Subject: Re:Time Will Tell
Posted by: jamesbmitchell
Hi there, Kenna.  Wow -- nice instrumental by Mr. Price, but tough to fit lyrics to.    The arrangement's very nice!  However, the range of the melody alone is a challenge for the human voice, unless parts of it will be dropped an octave or you have some 80's tenor-type to sing the line. 
  Those are always candidates for a drop and re-write, in my opinion.

Subject: Re:Time Will Tell
Posted by: jamesbmitchell
BTW, got curious to see if there was any more information about the song at the URL you gave.  Listened to "Wailing Train" -- beautiful song. 

Is that you?  Nice voice, whoever it is.  Did you write this?  Much more solid construction -- VERY different from the lyric above -- now I'm even more curious about how the one above came about.  Looking forward to your reply.

-- James

Subject: Re:Time Will Tell
Posted by: songstress51
thank you for such a great critique..I will be posting a rewrite on this soon.  This is a second draft here, the third is coming along nicely.  You are absolutely right, writing to existing music is really HARD to do.... getting the nuances right is especially difficult.  Butch makes it easy for me by providing such great melodies to work with.  I usually do music, so this kind of cowrite is especially appealing to me.  (because I am limited to just me and acoustic guitar - thats all I play).
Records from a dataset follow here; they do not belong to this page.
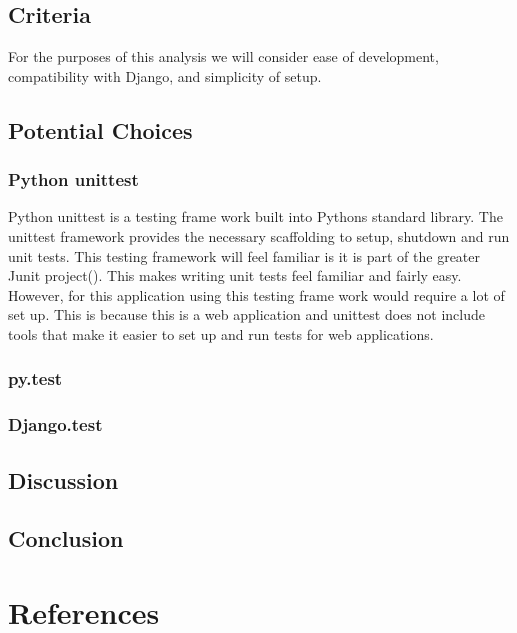 \documentclass[letterpaper,10pt]{article}
\begin{document}
	\subsection{Criteria}
		For the purposes of this analysis we will consider ease of development, compatibility with Django, and simplicity of setup.
	\subsection{Potential Choices}
		\subsubsection{Python unittest}
			Python unittest is a testing frame work built into Pythons standard library. The unittest framework provides the necessary scaffolding to setup, shutdown and run unit tests. This testing framework will feel familiar is it is part of the greater Junit project(). This makes writing unit tests feel familiar and fairly easy. However, for this application using this testing frame work would require a lot of set up. This is because this is a web application and unittest does not include tools that make it easier to set up and run tests for web applications.
		\subsubsection{py.test}
		
		\subsubsection{Django.test}
		
	\subsection{Discussion}
	
	\subsection{Conclusion}
	
\section{References}
\end{document}
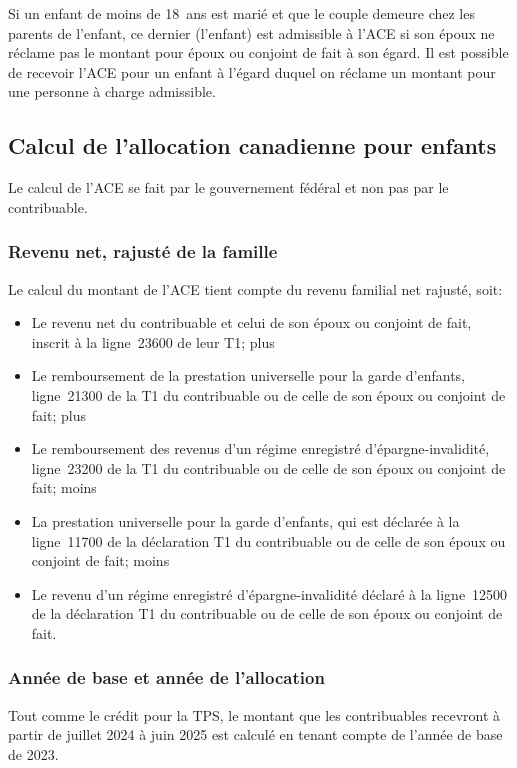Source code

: Si un enfant de moins de 18~ans est marié et que le couple demeure chez les parents de l'enfant, ce dernier (l'enfant) est admissible à l'ACE si son époux ne réclame pas le montant pour époux ou conjoint de fait à son égard. Il est possible de recevoir l'ACE pour un enfant à l'égard duquel on réclame un montant pour une personne à charge admissible.


\subsection{Calcul de l'allocation canadienne pour enfants}
Le calcul de l'ACE se fait par le gouvernement fédéral et non pas par le contribuable.

\subsubsection{Revenu net, rajusté de la famille}
Le calcul du montant de l'ACE tient compte du revenu familial net
rajusté, soit:
\begin{itemize}
	\item Le revenu net du contribuable et celui de son époux ou conjoint de fait, inscrit à la ligne~23600 de leur T1; plus
	\item Le remboursement de la prestation universelle pour la garde d'enfants, ligne~21300 de la T1 du contribuable ou de celle de son époux ou conjoint de fait; plus
	\item Le remboursement des revenus d'un régime enregistré d'épargne-invalidité, ligne~23200 de la T1 du contribuable ou de celle de son époux ou conjoint de fait; moins
	\item La prestation universelle pour la garde d'enfants, qui est déclarée à la ligne~11700 de la déclaration T1 du contribuable ou de celle de son époux ou conjoint de fait; moins
	\item Le revenu d'un régime enregistré d'épargne-invalidité déclaré à la ligne~12500 de la déclaration T1 du contribuable ou de celle de son époux ou conjoint de fait.
\end{itemize}

\subsubsection{Année de base et année de l'allocation}
Tout comme le crédit pour la TPS, le montant que les contribuables recevront à partir de juillet 2024 à juin 2025 est calculé en tenant compte de l'année de base de 2023.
This song is going to be tricky.  We are definitely going to lower the key a step or two, and I have to sing falsetto in a couple of places to make it happen... 

As for my other songs, Wailing Train was a cowrite with Conner Smith.  He wrote the lyrics, I did the music.  That was my first recording on a 4 track by my lonesome...  I did the entire recording, all parts, singing and guitar, two tracks of each and the mix.  There were no effects applied to that recording.  I had fun doing it, and it ended up being on a compilation CD to bat.  I also have a singer in Washington DC that wants to put it on her debut CD.  So, it was a good cowrite for me.  It did well, and still is, on my besonic site.

I would say 90 percent of the songs I've written in the last year have been cowrites.  I think two heads are better than one, and usually if someone I respect as a writer and I agree on something, its usually pretty successful...  At least, so far, all of mine have been.  I look forward to doing all kinds of projects in the future.  I hope to broaden my horizons here at the Freedom Exchange.  I think there is a great amount of talent here and am looking forward to working with folks who would be interested in working with me. 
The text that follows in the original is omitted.